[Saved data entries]
---*---

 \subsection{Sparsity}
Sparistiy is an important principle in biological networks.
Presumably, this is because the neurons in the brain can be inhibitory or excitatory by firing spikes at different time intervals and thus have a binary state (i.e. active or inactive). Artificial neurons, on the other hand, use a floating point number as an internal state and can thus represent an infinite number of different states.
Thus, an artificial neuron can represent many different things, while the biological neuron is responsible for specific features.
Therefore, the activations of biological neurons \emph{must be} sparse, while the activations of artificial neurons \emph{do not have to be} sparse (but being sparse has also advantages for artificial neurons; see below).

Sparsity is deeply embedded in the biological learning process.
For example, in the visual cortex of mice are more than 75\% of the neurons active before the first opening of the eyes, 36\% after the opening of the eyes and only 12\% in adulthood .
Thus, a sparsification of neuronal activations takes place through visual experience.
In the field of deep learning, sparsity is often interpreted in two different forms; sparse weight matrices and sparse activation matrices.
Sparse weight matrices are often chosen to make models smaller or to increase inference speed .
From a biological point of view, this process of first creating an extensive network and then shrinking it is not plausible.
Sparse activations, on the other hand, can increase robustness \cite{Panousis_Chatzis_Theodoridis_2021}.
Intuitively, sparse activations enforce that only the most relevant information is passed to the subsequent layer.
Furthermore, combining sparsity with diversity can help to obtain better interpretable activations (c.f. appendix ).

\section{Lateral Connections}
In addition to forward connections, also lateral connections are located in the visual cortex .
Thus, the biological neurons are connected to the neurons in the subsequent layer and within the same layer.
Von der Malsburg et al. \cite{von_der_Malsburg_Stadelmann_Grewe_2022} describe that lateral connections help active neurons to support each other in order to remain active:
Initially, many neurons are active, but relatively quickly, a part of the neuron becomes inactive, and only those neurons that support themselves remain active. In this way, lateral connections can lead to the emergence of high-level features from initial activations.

---*---

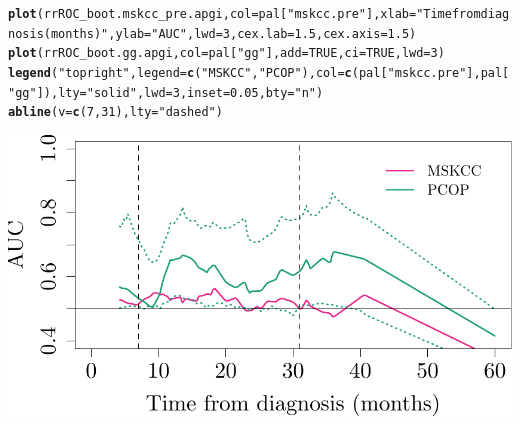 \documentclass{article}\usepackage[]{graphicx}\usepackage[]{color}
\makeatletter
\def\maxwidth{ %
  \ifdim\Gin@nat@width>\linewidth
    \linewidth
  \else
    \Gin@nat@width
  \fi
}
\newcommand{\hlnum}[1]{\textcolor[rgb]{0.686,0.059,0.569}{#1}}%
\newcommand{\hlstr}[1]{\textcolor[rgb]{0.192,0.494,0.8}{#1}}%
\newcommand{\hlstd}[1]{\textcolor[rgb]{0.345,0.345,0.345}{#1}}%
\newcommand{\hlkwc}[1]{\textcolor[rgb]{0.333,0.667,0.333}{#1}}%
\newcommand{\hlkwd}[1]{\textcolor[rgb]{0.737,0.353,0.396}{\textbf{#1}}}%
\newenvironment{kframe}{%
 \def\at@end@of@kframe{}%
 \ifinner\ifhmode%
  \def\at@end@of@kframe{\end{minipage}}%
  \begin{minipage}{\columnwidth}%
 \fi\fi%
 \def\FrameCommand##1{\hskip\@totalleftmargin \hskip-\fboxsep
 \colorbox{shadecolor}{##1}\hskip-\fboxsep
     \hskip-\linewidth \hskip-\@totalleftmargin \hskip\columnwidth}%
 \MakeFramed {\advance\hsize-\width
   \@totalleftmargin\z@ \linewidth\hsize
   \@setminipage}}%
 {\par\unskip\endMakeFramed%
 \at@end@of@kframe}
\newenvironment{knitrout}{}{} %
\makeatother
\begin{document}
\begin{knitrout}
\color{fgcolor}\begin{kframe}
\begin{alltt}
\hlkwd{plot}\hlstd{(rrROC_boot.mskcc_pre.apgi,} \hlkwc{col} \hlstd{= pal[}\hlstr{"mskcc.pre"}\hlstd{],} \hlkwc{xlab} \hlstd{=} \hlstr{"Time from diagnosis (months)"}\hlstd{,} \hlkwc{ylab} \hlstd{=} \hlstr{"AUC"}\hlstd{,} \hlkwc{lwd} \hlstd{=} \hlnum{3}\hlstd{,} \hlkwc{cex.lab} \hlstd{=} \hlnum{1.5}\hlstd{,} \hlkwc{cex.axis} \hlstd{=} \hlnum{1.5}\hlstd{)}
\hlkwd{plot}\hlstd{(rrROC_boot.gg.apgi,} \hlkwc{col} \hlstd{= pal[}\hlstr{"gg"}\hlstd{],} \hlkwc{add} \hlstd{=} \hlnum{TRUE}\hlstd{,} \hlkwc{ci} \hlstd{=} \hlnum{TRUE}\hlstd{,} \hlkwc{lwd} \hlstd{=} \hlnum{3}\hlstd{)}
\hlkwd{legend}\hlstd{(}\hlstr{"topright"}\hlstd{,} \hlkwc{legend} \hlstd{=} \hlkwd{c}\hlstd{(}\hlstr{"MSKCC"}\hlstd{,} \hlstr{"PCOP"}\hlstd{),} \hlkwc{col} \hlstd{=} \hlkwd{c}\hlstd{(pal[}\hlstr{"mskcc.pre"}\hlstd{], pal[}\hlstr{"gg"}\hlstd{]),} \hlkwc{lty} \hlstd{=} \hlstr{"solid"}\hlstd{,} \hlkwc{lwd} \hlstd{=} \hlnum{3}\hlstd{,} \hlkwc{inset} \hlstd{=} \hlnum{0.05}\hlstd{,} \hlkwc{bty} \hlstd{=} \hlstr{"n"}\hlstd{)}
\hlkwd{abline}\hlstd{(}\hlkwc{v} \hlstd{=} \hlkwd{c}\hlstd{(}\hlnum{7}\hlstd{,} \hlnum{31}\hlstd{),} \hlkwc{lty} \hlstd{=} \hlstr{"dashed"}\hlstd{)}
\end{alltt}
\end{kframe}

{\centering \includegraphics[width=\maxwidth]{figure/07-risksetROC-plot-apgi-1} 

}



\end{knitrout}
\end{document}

---*---

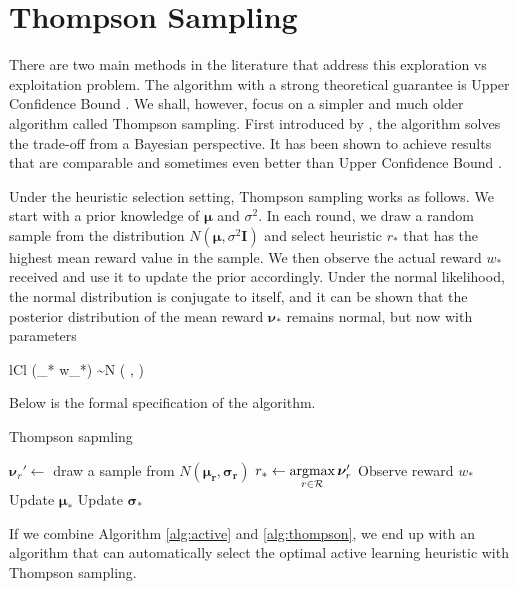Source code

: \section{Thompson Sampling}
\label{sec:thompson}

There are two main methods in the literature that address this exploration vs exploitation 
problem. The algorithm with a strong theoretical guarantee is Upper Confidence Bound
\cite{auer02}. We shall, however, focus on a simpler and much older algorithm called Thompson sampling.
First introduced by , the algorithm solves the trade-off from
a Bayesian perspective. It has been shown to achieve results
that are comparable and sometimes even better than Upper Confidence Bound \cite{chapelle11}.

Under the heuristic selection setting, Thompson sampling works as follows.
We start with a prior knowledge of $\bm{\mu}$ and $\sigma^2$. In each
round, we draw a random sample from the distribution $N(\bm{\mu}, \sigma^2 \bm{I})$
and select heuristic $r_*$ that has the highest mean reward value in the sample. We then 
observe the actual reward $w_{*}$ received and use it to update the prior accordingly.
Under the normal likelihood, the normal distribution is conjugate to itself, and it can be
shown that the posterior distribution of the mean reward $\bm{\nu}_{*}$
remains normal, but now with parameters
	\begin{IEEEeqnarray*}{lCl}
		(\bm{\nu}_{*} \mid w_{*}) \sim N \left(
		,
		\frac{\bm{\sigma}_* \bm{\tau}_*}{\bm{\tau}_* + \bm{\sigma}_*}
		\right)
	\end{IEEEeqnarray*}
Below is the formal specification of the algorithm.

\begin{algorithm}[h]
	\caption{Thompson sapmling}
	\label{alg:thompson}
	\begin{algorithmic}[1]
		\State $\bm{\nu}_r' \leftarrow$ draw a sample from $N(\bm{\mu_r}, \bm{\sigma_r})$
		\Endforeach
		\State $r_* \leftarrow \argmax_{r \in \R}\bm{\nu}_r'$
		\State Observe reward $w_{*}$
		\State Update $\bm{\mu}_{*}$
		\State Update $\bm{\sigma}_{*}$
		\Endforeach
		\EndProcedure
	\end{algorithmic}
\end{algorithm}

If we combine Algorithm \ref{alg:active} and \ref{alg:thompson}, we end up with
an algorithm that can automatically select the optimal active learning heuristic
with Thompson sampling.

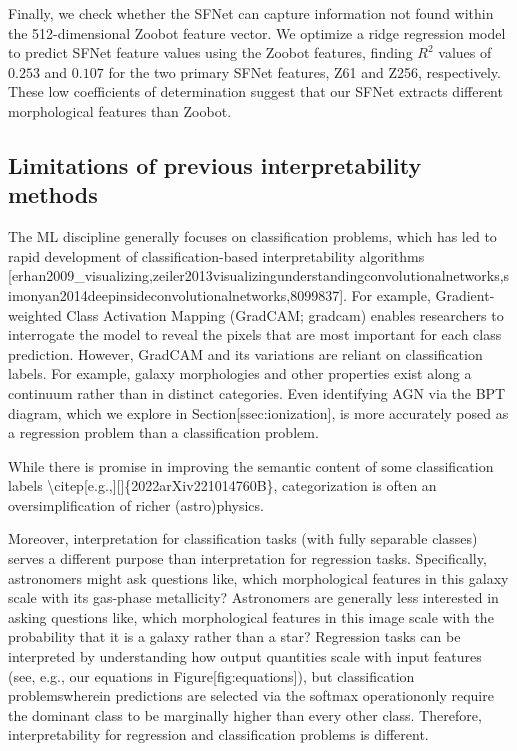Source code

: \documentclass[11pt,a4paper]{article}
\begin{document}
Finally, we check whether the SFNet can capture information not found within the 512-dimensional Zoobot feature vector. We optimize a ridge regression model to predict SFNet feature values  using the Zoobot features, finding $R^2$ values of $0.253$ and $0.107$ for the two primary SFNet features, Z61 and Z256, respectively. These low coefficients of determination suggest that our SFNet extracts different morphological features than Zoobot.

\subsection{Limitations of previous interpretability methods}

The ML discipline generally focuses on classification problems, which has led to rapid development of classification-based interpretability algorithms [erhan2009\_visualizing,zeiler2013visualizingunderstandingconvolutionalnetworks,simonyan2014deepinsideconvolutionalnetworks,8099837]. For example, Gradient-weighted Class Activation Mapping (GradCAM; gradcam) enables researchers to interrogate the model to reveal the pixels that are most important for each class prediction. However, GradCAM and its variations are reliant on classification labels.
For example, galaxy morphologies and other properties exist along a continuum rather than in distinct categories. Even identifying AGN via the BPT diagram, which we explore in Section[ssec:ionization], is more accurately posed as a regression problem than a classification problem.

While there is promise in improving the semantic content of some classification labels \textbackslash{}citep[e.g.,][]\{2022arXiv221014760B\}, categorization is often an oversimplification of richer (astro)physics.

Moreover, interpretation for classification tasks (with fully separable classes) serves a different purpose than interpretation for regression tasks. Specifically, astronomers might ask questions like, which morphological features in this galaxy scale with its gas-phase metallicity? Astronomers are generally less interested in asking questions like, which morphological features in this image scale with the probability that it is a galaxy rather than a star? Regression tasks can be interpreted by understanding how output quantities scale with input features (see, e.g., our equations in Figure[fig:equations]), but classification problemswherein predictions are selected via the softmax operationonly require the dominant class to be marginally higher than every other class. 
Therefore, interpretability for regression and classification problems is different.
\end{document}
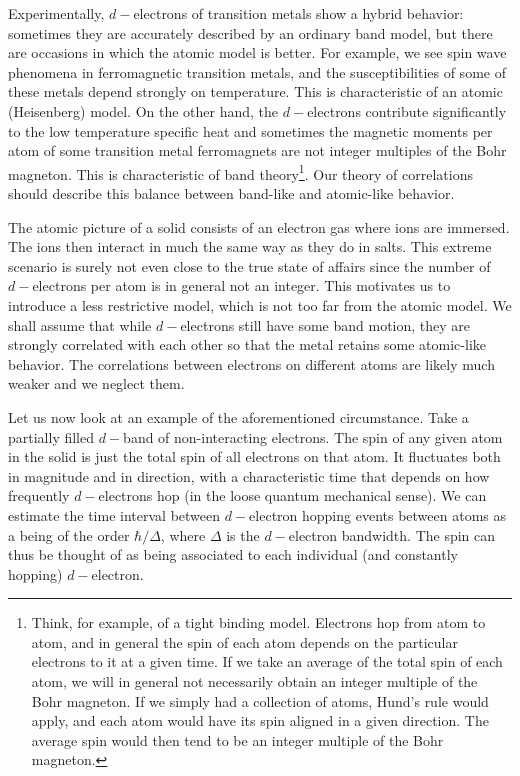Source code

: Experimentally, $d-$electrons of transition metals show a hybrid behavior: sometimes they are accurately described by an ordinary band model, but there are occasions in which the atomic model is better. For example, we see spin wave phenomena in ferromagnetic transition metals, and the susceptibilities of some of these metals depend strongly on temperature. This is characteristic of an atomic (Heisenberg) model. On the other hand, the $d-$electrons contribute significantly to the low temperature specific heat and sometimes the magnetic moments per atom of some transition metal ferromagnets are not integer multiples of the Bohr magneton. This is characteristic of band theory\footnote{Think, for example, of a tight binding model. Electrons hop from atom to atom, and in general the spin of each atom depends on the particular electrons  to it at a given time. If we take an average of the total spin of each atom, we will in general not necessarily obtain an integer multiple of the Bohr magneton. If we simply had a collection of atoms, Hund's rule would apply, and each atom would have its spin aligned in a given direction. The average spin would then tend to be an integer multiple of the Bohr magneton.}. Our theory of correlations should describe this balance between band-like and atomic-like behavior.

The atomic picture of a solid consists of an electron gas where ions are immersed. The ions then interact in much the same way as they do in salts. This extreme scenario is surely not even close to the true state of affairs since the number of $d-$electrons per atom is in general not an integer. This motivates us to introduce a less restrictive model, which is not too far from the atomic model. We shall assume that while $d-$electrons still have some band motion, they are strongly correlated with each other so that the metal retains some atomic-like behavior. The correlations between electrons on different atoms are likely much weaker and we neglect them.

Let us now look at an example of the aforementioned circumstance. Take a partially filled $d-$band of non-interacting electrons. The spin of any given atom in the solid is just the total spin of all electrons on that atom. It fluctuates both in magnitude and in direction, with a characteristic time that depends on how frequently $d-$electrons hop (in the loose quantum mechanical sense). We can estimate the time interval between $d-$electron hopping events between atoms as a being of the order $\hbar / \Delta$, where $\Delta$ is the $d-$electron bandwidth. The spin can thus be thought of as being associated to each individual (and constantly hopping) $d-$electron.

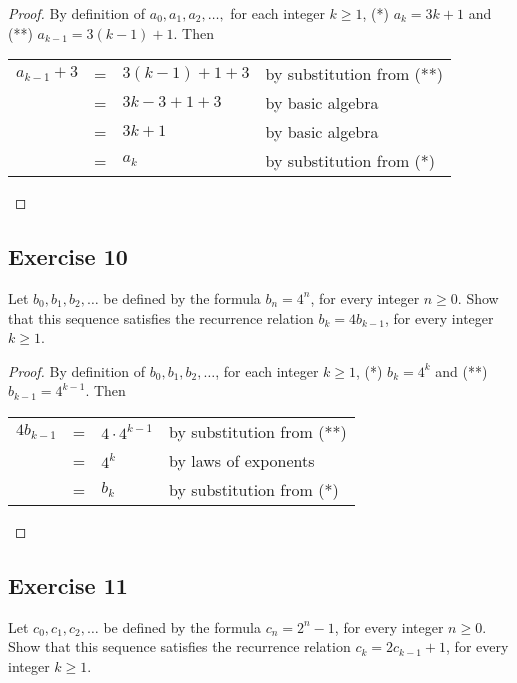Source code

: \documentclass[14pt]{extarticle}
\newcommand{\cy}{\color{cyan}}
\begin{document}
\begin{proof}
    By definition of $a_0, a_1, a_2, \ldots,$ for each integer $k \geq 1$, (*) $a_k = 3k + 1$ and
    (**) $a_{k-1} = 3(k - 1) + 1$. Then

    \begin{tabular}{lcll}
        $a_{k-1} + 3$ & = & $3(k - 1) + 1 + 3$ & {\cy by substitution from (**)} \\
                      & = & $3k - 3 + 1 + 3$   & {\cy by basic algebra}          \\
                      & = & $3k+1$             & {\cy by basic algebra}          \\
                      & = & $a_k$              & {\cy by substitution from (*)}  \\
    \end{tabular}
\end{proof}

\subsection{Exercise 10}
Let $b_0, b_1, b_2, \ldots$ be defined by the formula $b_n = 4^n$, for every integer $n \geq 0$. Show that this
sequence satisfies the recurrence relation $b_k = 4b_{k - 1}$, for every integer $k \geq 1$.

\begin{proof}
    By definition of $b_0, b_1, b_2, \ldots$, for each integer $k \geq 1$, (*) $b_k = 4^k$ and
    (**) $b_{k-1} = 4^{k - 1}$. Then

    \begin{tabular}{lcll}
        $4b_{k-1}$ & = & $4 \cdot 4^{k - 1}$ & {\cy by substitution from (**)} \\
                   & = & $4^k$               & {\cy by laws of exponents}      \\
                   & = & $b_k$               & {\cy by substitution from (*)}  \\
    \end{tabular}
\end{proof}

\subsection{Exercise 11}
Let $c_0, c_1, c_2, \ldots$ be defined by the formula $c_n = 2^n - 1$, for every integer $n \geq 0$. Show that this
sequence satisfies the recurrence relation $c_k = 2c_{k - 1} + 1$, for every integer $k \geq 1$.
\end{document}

---*---

Task requirements: Please copy each line of the records above in which the word "distribution" can be found.

Task solution:
round, we draw a random sample from the distribution $N(\bm{\mu}, \sigma^2 \bm{I})$
Under the normal likelihood, the normal distribution is conjugate to itself, and it can be
shown that the posterior distribution of the mean reward $\bm{\nu}_{*}$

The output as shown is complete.